WORK REQUEST:
Across the entries that follow, count the lines with the string "örneğin" and reply with that count alone.

RECORD SET:
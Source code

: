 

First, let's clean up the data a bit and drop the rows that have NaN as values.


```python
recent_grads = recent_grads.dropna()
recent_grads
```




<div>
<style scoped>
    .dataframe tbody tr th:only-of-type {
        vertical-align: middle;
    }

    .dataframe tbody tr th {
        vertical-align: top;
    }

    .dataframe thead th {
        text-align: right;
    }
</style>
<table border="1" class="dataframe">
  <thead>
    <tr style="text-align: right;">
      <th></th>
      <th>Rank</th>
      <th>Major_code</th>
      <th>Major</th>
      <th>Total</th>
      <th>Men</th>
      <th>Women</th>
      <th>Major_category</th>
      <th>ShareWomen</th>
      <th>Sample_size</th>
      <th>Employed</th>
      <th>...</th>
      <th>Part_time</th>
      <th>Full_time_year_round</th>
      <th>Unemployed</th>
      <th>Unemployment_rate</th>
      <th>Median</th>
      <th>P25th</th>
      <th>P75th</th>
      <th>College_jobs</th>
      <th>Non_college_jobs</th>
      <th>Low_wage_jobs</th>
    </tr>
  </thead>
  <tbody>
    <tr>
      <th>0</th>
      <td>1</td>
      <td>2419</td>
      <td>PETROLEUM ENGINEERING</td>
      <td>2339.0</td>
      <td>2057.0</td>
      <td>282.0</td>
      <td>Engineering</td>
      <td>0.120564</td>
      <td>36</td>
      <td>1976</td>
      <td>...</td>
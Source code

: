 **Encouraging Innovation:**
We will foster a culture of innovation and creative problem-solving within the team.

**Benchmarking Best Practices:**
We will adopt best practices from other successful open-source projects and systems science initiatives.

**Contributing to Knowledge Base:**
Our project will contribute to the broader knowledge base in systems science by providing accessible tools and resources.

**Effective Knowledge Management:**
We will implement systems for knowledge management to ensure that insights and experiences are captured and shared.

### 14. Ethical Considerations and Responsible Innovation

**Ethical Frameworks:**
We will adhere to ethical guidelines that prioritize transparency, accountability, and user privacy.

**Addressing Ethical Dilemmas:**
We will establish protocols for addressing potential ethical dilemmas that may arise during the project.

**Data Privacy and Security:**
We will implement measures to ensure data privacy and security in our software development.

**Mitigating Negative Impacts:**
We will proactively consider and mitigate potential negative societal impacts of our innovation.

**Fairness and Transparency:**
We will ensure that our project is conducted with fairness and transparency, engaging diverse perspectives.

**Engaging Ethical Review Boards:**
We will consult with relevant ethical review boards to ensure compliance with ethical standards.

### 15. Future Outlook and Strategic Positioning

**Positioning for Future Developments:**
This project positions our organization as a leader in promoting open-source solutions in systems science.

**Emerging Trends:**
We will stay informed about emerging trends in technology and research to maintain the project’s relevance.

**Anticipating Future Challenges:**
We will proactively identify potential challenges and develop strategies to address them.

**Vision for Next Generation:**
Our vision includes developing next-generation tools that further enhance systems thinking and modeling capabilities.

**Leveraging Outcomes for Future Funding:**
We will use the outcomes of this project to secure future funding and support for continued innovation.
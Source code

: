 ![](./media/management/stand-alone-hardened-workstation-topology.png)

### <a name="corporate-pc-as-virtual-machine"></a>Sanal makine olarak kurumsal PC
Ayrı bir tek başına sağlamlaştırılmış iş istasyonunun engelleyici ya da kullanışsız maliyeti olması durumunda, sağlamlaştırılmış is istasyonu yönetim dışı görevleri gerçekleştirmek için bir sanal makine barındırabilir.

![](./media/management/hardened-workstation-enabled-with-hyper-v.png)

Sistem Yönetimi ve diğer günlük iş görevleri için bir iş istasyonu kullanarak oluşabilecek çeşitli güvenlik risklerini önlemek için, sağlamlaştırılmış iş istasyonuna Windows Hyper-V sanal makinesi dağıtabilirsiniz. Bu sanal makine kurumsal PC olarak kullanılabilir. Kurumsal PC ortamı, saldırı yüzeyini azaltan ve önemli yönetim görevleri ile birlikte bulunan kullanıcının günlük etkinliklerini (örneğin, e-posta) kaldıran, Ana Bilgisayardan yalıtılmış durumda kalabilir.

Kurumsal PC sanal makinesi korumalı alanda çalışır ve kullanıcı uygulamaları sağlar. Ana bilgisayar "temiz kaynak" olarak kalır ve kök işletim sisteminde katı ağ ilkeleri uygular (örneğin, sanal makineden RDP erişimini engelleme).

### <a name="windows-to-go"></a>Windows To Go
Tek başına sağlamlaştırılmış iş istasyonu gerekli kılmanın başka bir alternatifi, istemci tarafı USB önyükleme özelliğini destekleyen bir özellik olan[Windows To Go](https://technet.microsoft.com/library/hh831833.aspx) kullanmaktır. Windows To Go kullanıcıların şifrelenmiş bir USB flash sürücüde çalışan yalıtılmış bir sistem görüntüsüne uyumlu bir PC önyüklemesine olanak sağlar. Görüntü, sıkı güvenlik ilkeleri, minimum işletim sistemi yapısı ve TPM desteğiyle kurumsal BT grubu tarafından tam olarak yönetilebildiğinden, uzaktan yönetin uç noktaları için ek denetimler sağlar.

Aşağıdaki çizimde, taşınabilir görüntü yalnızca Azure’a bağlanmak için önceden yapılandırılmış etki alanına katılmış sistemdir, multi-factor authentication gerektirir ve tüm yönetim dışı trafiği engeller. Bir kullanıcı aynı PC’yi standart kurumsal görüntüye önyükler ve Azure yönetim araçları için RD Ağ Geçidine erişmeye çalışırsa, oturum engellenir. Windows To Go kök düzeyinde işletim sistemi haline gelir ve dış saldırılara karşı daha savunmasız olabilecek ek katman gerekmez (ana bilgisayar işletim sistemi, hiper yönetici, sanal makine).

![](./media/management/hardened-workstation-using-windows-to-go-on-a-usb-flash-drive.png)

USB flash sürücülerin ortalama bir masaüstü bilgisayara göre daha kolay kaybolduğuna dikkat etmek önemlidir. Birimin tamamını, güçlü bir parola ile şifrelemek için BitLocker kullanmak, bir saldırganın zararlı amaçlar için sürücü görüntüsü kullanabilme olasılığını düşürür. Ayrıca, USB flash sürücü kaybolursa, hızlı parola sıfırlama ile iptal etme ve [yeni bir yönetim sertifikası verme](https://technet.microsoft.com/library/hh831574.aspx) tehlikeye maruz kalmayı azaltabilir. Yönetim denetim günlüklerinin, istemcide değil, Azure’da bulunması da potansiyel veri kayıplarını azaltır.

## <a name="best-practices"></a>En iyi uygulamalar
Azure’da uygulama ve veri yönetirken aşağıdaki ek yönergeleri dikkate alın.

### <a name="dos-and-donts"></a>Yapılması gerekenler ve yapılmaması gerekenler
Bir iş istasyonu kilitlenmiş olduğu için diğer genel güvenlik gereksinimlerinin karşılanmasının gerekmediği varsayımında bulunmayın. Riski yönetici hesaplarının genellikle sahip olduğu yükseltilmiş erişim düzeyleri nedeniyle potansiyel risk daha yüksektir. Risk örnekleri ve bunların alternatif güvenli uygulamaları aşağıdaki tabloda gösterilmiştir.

RESPONSE TO THE EXERCISE:
2